Optimization of the offshore wind power grid-connected structure based on an improved genetic algorithm

Abstract

Large-scale offshore wind power generation has become one of the research hotspots in the development of new energy in the world. However, the planning of far-reaching offshore wind power is faced with many technical difficulties, such as the need to consider the optimization of line transmission capacity caused by the truncation effect in combination with the wind power output probability, and solve the problem that traditional algorithms cannot solve the dynamic programming problem, and the greedy algorithm for solving the dynamic programming problem cannot solve the global optimal solution. Therefore, in order to solve the above problems, based on the full life cycle (FLC) investment calculation of the collecting and transmission system, the topology optimization model of the offshore wind power system is established. In addition, in order to solve the grid-connection problem of offshore wind farms, an improved topology optimization algorithm based on greedy idea is proposed.

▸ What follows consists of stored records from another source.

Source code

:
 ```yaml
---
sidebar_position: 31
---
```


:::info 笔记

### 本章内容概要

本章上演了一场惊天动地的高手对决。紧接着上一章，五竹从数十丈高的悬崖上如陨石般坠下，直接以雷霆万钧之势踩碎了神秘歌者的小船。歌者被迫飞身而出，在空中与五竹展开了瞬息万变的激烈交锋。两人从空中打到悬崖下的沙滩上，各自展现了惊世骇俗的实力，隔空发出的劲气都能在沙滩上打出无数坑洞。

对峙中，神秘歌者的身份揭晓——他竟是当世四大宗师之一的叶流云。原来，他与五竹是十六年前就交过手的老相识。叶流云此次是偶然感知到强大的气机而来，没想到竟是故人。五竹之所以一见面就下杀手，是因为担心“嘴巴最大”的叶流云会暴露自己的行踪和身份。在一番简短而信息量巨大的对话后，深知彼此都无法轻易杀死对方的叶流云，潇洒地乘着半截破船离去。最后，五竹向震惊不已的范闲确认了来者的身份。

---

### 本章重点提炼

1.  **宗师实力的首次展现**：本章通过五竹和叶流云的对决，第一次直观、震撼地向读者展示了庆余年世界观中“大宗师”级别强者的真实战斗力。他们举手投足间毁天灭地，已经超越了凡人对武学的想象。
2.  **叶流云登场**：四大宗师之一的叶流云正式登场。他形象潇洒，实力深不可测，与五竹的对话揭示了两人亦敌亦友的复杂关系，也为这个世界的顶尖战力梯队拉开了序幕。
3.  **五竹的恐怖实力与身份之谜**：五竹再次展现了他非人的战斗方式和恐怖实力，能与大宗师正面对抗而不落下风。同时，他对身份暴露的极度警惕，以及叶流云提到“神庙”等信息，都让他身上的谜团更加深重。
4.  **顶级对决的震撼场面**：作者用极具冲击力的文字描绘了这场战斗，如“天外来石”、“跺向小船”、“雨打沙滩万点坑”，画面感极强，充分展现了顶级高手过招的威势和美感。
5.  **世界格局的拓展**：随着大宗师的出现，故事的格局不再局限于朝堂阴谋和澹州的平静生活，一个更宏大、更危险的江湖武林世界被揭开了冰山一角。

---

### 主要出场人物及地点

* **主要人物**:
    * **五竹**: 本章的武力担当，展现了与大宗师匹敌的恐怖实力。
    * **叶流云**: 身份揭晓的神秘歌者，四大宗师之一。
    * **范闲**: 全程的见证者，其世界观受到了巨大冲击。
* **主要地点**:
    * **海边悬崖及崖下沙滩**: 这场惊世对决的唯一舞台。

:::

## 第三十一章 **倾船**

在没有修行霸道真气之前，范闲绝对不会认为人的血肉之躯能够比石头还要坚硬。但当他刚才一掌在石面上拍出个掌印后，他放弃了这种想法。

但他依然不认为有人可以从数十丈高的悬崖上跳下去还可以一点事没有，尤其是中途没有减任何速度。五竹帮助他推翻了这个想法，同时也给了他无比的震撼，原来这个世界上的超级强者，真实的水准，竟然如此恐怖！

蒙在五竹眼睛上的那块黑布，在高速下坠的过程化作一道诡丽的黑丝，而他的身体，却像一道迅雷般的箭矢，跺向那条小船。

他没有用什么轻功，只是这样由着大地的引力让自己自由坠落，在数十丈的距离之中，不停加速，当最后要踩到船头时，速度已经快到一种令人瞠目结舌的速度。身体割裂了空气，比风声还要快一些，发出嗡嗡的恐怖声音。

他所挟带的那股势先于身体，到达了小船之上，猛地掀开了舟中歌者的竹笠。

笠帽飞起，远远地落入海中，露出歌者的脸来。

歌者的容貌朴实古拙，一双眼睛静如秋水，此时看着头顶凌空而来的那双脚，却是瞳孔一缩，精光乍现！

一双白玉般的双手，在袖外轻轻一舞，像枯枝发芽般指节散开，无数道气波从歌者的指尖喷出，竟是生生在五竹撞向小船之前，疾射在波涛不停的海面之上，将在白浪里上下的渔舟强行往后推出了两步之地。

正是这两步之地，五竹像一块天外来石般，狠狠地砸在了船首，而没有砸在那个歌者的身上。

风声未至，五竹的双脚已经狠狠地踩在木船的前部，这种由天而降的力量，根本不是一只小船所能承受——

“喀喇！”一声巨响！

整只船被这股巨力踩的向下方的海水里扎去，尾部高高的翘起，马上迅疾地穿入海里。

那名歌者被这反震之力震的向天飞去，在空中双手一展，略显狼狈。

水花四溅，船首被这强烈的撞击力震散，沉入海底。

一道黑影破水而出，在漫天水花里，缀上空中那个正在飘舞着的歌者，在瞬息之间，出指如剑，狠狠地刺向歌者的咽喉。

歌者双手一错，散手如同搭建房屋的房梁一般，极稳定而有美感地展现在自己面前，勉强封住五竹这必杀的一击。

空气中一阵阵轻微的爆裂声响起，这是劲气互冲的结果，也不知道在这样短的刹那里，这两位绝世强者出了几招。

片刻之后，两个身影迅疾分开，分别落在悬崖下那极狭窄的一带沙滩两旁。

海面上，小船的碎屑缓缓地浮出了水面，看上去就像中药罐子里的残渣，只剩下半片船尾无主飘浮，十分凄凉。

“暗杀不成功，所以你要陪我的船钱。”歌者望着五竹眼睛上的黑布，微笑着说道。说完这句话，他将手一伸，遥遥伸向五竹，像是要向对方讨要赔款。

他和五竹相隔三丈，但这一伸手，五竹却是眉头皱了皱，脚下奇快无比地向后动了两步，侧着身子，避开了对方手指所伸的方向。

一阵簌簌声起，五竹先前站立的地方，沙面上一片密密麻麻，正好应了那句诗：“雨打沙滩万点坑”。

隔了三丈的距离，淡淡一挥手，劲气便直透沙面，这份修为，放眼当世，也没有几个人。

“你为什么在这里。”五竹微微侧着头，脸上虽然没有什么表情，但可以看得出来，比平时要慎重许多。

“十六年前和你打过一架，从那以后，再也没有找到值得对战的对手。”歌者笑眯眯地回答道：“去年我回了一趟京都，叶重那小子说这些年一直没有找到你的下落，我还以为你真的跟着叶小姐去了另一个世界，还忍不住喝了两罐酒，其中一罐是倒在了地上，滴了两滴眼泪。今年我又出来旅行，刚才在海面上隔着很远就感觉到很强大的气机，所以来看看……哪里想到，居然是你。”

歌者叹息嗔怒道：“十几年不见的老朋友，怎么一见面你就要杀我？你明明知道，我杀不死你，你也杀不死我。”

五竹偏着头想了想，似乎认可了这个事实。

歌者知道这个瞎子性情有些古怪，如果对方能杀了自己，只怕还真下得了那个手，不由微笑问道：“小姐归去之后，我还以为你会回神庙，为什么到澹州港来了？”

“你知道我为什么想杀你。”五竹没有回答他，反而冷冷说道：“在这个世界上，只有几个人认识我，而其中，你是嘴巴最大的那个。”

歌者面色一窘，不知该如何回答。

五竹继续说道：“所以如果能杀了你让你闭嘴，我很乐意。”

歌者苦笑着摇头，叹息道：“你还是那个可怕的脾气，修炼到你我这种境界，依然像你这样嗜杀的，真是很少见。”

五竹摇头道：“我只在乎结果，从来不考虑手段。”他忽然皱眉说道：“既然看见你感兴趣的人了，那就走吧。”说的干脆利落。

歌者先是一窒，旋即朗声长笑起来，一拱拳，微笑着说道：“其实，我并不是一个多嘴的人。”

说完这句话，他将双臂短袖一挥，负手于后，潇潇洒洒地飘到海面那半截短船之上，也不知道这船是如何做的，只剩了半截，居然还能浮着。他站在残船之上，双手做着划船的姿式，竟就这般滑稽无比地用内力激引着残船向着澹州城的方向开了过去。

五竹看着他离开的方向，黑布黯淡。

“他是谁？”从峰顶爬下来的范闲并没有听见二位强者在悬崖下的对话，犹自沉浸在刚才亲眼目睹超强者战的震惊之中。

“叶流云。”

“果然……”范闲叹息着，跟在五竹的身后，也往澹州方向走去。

The optimization results show that the critical values of economic transmission distance of HVAC, FFTS and HVDC are usually 50 km and 170 km respectively. Finally, the collection scheme of the wind farm cluster including three far-reaching offshore wind farms are analyzed, and the results show that the total cost of the optimized point-to-point scheme is reduced by 5.6% and 10.2% respectively compared with the star topology and the circular collection topology, with significant economic benefits.